Reproduce every entry exactly and leave its pictures out.

Data in this exercise START

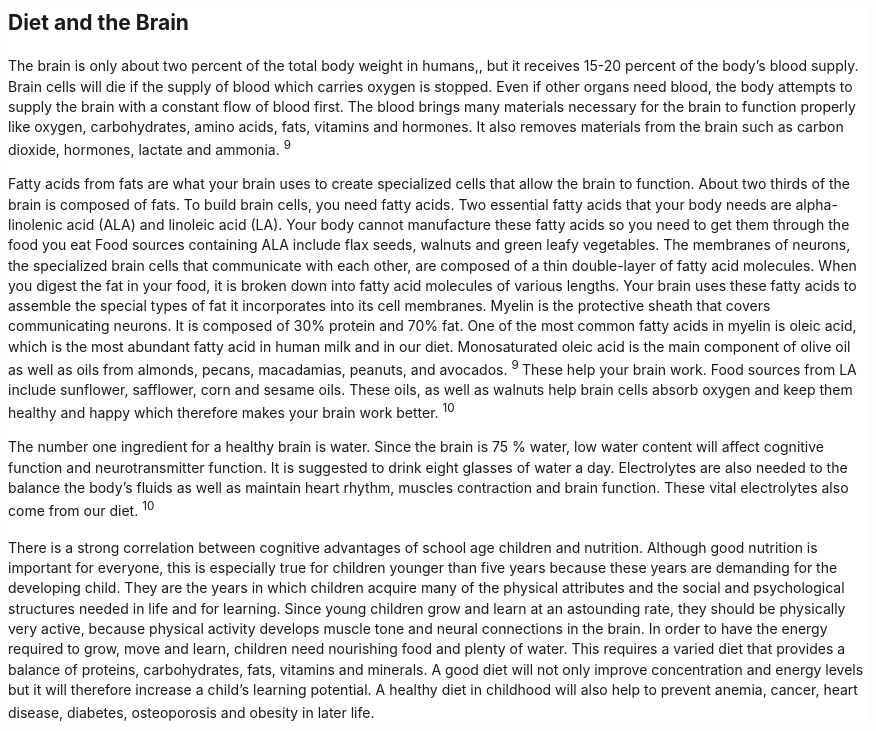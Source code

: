 <h2>
Diet and the Brain
</h2>
<p>
The brain is only about two percent of the total body weight in humans,, but it receives 15-20 percent of the body’s blood supply. Brain cells will die if the supply of blood which carries oxygen is stopped. Even if other organs need blood, the body attempts to supply the brain with a constant flow of blood first. The blood brings many materials necessary for the brain to function properly like oxygen, carbohydrates, amino acids, fats, vitamins and hormones.  It also removes materials from the brain such as carbon dioxide, hormones, lactate and ammonia.
<sup>
9
</sup>
</p>
<p>
Fatty acids from fats are what your brain uses to create specialized cells that allow the brain to function. About two thirds of the brain is composed of fats. To build brain cells, you need fatty acids. Two essential fatty acids that your body needs are alpha-linolenic acid (ALA) and linoleic acid (LA). Your body cannot manufacture these fatty acids so you need to get them through the food you eat Food sources containing ALA include flax seeds, walnuts and green leafy vegetables.  The membranes of neurons, the specialized brain cells that communicate with each other, are composed of a thin double-layer of fatty acid molecules. When you digest the fat in your food, it is broken down into fatty acid molecules of various lengths. Your brain uses these fatty acids to assemble the special types of fat it incorporates into its cell membranes. Myelin is the protective sheath that covers communicating neurons. It is composed of 30% protein and 70% fat. One of the most common fatty acids in myelin is oleic acid, which is the most abundant fatty acid in human milk and in our diet. Monosaturated oleic acid is the main component of olive oil as well as oils from almonds, pecans, macadamias, peanuts, and avocados.
<sup>
9
</sup>
These help your brain work. Food sources from LA include sunflower, safflower, corn and sesame oils. These oils, as well as walnuts help brain cells absorb oxygen and keep them healthy and happy which therefore makes your brain work better.
<sup>
10
</sup>
</p>
<p>
The number one ingredient for a healthy brain is water.  Since the brain is 75 % water, low water content will affect cognitive function and neurotransmitter function. It is suggested to drink eight glasses of water a day. Electrolytes are also needed to the balance the body’s fluids as well as maintain heart rhythm, muscles contraction and brain function. These vital electrolytes also come from our diet.
<sup>
10
</sup>
</p>
<p>
There is a strong correlation between cognitive advantages of school age children and nutrition.
<sup>
</sup>
Although good nutrition is important for everyone, this is especially true for children younger than five years because these years are demanding for the developing child. They are the years in which children acquire many of the physical attributes and the social and psychological structures needed in life and for learning. Since young children grow and learn at an astounding rate, they should be physically very active, because physical activity develops muscle tone and neural connections in the brain. In order to have the energy required to grow, move and learn, children need nourishing food and plenty of water.  This requires a varied diet that provides a balance of proteins, carbohydrates, fats, vitamins and minerals. A good diet will not only improve concentration and energy levels but it will therefore increase a child’s learning potential. A healthy diet in childhood will also help to prevent anemia, cancer, heart disease, diabetes, osteoporosis and obesity in later life.
<sup>
</sup>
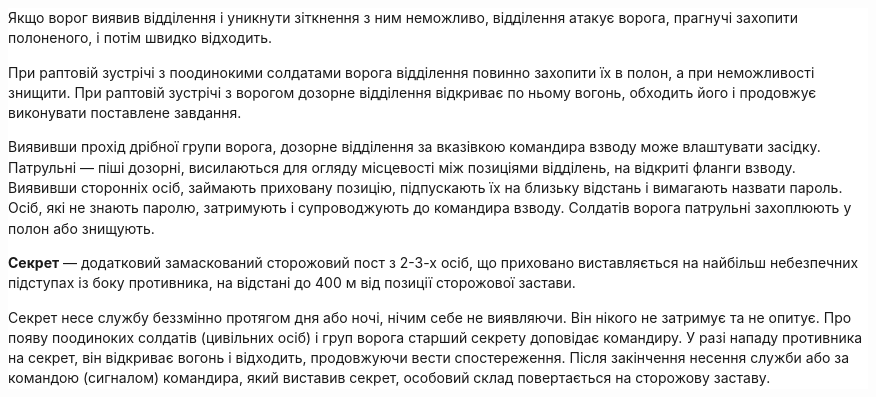 Якщо ворог виявив відділення і уникнути зіткнення з ним неможливо, відділення атакує ворога, прагнучі захопити полоненого, і потім швидко відходить.

При раптовій зустрічі з поодинокими солдатами ворога відділення повинно захопити їх в полон, а при неможливості знищити.
При раптовій зустрічі з ворогом дозорне відділення відкриває по ньому вогонь, обходить його і продовжує виконувати поставлене завдання.

Виявивши прохід дрібної групи ворога, дозорне відділення за вказівкою командира взводу може влаштувати засідку.
Патрульні — піші дозорні, висилаються для огляду місцевості між позиціями відділень, на відкриті фланги взводу. Виявивши сторонніх осіб, займають приховану позицію, підпускають їх на близьку відстань і вимагають назвати пароль. Осіб, які не знають паролю, затримують і супроводжують до командира взводу. Солдатів ворога патрульні захоплюють у полон або знищують.

**Секрет** — додатковий замаскований сторожовий пост з 2-3-х осіб, що приховано виставляється на найбільш небезпечних підступах із боку противника, на відстані до 400 м від позиції сторожової застави.

Секрет несе службу беззмінно протягом дня або ночі, нічим себе не виявляючи. Він нікого не затримує та не опитує. Про появу поодиноких солдатів (цивільних осіб) і груп ворога старший секрету доповідає командиру. У разі нападу противника на секрет, він відкриває вогонь і відходить, продовжуючи вести спостереження. Після закінчення несення служби або за командою (сигналом) командира, який виставив секрет, особовий склад повертається на сторожову заставу.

Data in this exercise END

→ **Result**:
Source code

: <h2>
Diet and the Brain
</h2>
<p>
The brain is only about two percent of the total body weight in humans,, but it receives 15-20 percent of the body’s blood supply. Brain cells will die if the supply of blood which carries oxygen is stopped. Even if other organs need blood, the body attempts to supply the brain with a constant flow of blood first. The blood brings many materials necessary for the brain to function properly like oxygen, carbohydrates, amino acids, fats, vitamins and hormones.  It also removes materials from the brain such as carbon dioxide, hormones, lactate and ammonia.
<sup>
9
</sup>
</p>
<p>
Fatty acids from fats are what your brain uses to create specialized cells that allow the brain to function. About two thirds of the brain is composed of fats. To build brain cells, you need fatty acids. Two essential fatty acids that your body needs are alpha-linolenic acid (ALA) and linoleic acid (LA). Your body cannot manufacture these fatty acids so you need to get them through the food you eat Food sources containing ALA include flax seeds, walnuts and green leafy vegetables.  The membranes of neurons, the specialized brain cells that communicate with each other, are composed of a thin double-layer of fatty acid molecules. When you digest the fat in your food, it is broken down into fatty acid molecules of various lengths. Your brain uses these fatty acids to assemble the special types of fat it incorporates into its cell membranes. Myelin is the protective sheath that covers communicating neurons. It is composed of 30% protein and 70% fat. One of the most common fatty acids in myelin is oleic acid, which is the most abundant fatty acid in human milk and in our diet. Monosaturated oleic acid is the main component of olive oil as well as oils from almonds, pecans, macadamias, peanuts, and avocados.
<sup>
9
</sup>
These help your brain work. Food sources from LA include sunflower, safflower, corn and sesame oils. These oils, as well as walnuts help brain cells absorb oxygen and keep them healthy and happy which therefore makes your brain work better.
<sup>
10
</sup>
</p>
<p>
The number one ingredient for a healthy brain is water.  Since the brain is 75 % water, low water content will affect cognitive function and neurotransmitter function. It is suggested to drink eight glasses of water a day. Electrolytes are also needed to the balance the body’s fluids as well as maintain heart rhythm, muscles contraction and brain function. These vital electrolytes also come from our diet.
<sup>
10
</sup>
</p>
<p>
There is a strong correlation between cognitive advantages of school age children and nutrition.
<sup>
</sup>
Although good nutrition is important for everyone, this is especially true for children younger than five years because these years are demanding for the developing child. They are the years in which children acquire many of the physical attributes and the social and psychological structures needed in life and for learning. Since young children grow and learn at an astounding rate, they should be physically very active, because physical activity develops muscle tone and neural connections in the brain. In order to have the energy required to grow, move and learn, children need nourishing food and plenty of water.  This requires a varied diet that provides a balance of proteins, carbohydrates, fats, vitamins and minerals. A good diet will not only improve concentration and energy levels but it will therefore increase a child’s learning potential. A healthy diet in childhood will also help to prevent anemia, cancer, heart disease, diabetes, osteoporosis and obesity in later life.
<sup>
</sup>
 Якщо ворог виявив відділення і уникнути зіткнення з ним неможливо, відділення атакує ворога, прагнучі захопити полоненого, і потім швидко відходить.

При раптовій зустрічі з поодинокими солдатами ворога відділення повинно захопити їх в полон, а при неможливості знищити.
При раптовій зустрічі з ворогом дозорне відділення відкриває по ньому вогонь, обходить його і продовжує виконувати поставлене завдання.

Виявивши прохід дрібної групи ворога, дозорне відділення за вказівкою командира взводу може влаштувати засідку.
Патрульні — піші дозорні, висилаються для огляду місцевості між позиціями відділень, на відкриті фланги взводу. Виявивши сторонніх осіб, займають приховану позицію, підпускають їх на близьку відстань і вимагають назвати пароль. Осіб, які не знають паролю, затримують і супроводжують до командира взводу. Солдатів ворога патрульні захоплюють у полон або знищують.

**Секрет** — додатковий замаскований сторожовий пост з 2-3-х осіб, що приховано виставляється на найбільш небезпечних підступах із боку противника, на відстані до 400 м від позиції сторожової застави.

Секрет несе службу беззмінно протягом дня або ночі, нічим себе не виявляючи. Він нікого не затримує та не опитує. Про появу поодиноких солдатів (цивільних осіб) і груп ворога старший секрету доповідає командиру. У разі нападу противника на секрет, він відкриває вогонь і відходить, продовжуючи вести спостереження. Після закінчення несення служби або за командою (сигналом) командира, який виставив секрет, особовий склад повертається на сторожову заставу.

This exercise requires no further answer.